Where does the word "vector" occur in the entries below? Copy every line that has it.

RECORDS TO PROCESS =
- - - - - - -
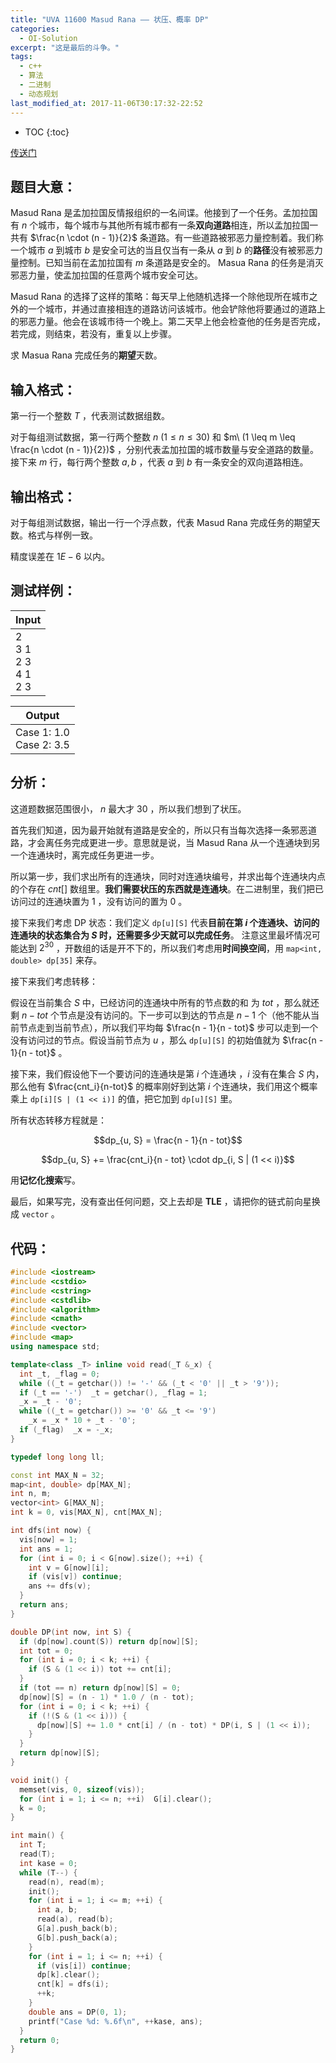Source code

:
 ```yaml
---
title: "UVA 11600 Masud Rana —— 状压、概率 DP"
categories:
  - OI-Solution
excerpt: "这是最后的斗争。"
tags:
  - c++
  - 算法
  - 二进制
  - 动态规划
last_modified_at: 2017-11-06T30:17:32-22:52
---
```


* TOC
{:toc}

[传送门](https://vjudge.net/problem/UVA-11600)

## 题目大意：

Masud Rana 是孟加拉国反情报组织的一名间谍。他接到了一个任务。孟加拉国有 $n$ 个城市，每个城市与其他所有城市都有一条**双向道路**相连，所以孟加拉国一共有 $\frac{n \cdot (n - 1)}{2}$ 条道路。有一些道路被邪恶力量控制着。我们称一个城市 $a$ 到城市 $b$ 是安全可达的当且仅当有一条从 $a$ 到 $b$ 的**路径**没有被邪恶力量控制。已知当前在孟加拉国有 $m$ 条道路是安全的。 Masua Rana 的任务是消灭邪恶力量，使孟加拉国的任意两个城市安全可达。

Masud Rana 的选择了这样的策略：每天早上他随机选择一个除他现所在城市之外的一个城市，并通过直接相连的道路访问该城市。他会铲除他将要通过的道路上的邪恶力量。他会在该城市待一个晚上。第二天早上他会检查他的任务是否完成，若完成，则结束，若没有，重复以上步骤。

求 Masua Rana 完成任务的**期望**天数。

## 输入格式：

第一行一个整数 $T$ ，代表测试数据组数。

对于每组测试数据，第一行两个整数 $n\ (1 \leq n \leq 30)$ 和 $m\ (1 \leq m \leq \frac{n \cdot (n - 1)}{2})$ ，分别代表孟加拉国的城市数量与安全道路的数量。<br>
接下来 $m$ 行，每行两个整数 $a, b$ ，代表 $a$ 到 $b$ 有一条安全的双向道路相连。

## 输出格式：

对于每组测试数据，输出一行一个浮点数，代表 Masud Rana 完成任务的期望天数。格式与样例一致。

精度误差在 $1E-6$ 以内。

## 测试样例：

|Input|
| ---------- |
| 2 <br> 3 1 <br> 2 3 <br> 4 1 <br> 2 3 |

|Output|
| ---------- |
|Case 1: 1.0 <br> Case 2: 3.5 |

## 分析：

这道题数据范围很小， $n$ 最大才 $30$ ，所以我们想到了状压。

首先我们知道，因为最开始就有道路是安全的，所以只有当每次选择一条邪恶道路，才会离任务完成更进一步。意思就是说，当 Masud Rana 从一个连通块到另一个连通块时，离完成任务更进一步。

所以第一步，我们求出所有的连通块，同时对连通块编号，并求出每个连通块内点的个存在 $cnt[]$ 数组里。**我们需要状压的东西就是连通块**。在二进制里，我们把已访问过的连通块置为 $1$ ，没有访问的置为 $0$ 。

接下来我们考虑 DP 状态：我们定义 `dp[u][S]` 代表**目前在第 $i$ 个连通块、访问的连通块的状态集合为 $S$ 时，还需要多少天就可以完成任务**。
注意这里最坏情况可能达到 $2^{30}$ ，开数组的话是开不下的，所以我们考虑用**时间换空间**，用 `map<int, double> dp[35]` 来存。

接下来我们考虑转移：

假设在当前集合 $S$ 中，已经访问的连通块中所有的节点数的和 为 $tot$ ，那么就还剩 $n - tot$ 个节点是没有访问的。下一步可以到达的节点是 $n - 1$ 个（他不能从当前节点走到当前节点），所以我们平均每 $\frac{n - 1}{n - tot}$ 步可以走到一个没有访问过的节点。假设当前节点为 $u$ ，那么 `dp[u][S]` 的初始值就为 $\frac{n - 1}{n - tot}$ 。

接下来，我们假设他下一个要访问的连通块是第 $i$ 个连通块 ，$i$ 没有在集合 $S$ 内，那么他有 $\frac{cnt_i}{n-tot}$ 的概率刚好到达第 $i$ 个连通块，我们用这个概率乘上 `dp[i][S | (1 << i)]` 的值，把它加到 `dp[u][S]` 里。

所有状态转移方程就是：

$$dp_{u, S} = \frac{n - 1}{n - tot}$$

$$dp_{u, S} += \frac{cnt_i}{n - tot} \cdot dp_{i, S | (1 << i)}$$

用**记忆化搜索**写。

最后，如果写完，没有查出任何问题，交上去却是 **TLE** ，请把你的链式前向星换成 `vector` 。

## 代码：

```c++
#include <iostream>
#include <cstdio>
#include <cstring>
#include <cstdlib>
#include <algorithm>
#include <cmath>
#include <vector>
#include <map>
using namespace std;

template<class _T> inline void read(_T &_x) {
  int _t, _flag = 0;
  while ((_t = getchar()) != '-' && (_t < '0' || _t > '9'));
  if (_t == '-')  _t = getchar(), _flag = 1;
  _x = _t - '0';
  while ((_t = getchar()) >= '0' && _t <= '9')
    _x = _x * 10 + _t - '0';
  if (_flag)  _x = -_x;
}

typedef long long ll;

const int MAX_N = 32;
map<int, double> dp[MAX_N];
int n, m;
vector<int> G[MAX_N];
int k = 0, vis[MAX_N], cnt[MAX_N];

int dfs(int now) {
  vis[now] = 1;
  int ans = 1;
  for (int i = 0; i < G[now].size(); ++i) {
    int v = G[now][i];
    if (vis[v]) continue;
    ans += dfs(v);
  }
  return ans;
}

double DP(int now, int S) {
  if (dp[now].count(S)) return dp[now][S];
  int tot = 0;
  for (int i = 0; i < k; ++i) {
    if (S & (1 << i)) tot += cnt[i];
  }
  if (tot == n) return dp[now][S] = 0;
  dp[now][S] = (n - 1) * 1.0 / (n - tot);
  for (int i = 0; i < k; ++i) {
    if (!(S & (1 << i))) {
      dp[now][S] += 1.0 * cnt[i] / (n - tot) * DP(i, S | (1 << i));
    }
  }
  return dp[now][S];
}

void init() {
  memset(vis, 0, sizeof(vis));
  for (int i = 1; i <= n; ++i)  G[i].clear();
  k = 0;
}

int main() {
  int T;
  read(T);
  int kase = 0;
  while (T--) {
    read(n), read(m);
    init();
    for (int i = 1; i <= m; ++i) {
      int a, b;
      read(a), read(b);
      G[a].push_back(b);
      G[b].push_back(a);
    }
    for (int i = 1; i <= n; ++i) {
      if (vis[i]) continue;
      dp[k].clear();
      cnt[k] = dfs(i);
      ++k;
    }
    double ans = DP(0, 1);
    printf("Case %d: %.6f\n", ++kase, ans);
  }
  return 0;
}
```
- - - - - - -
RESPONSE AREA =
最后，如果写完，没有查出任何问题，交上去却是 **TLE** ，请把你的链式前向星换成 `vector` 。
#include <vector>
vector<int> G[MAX_N];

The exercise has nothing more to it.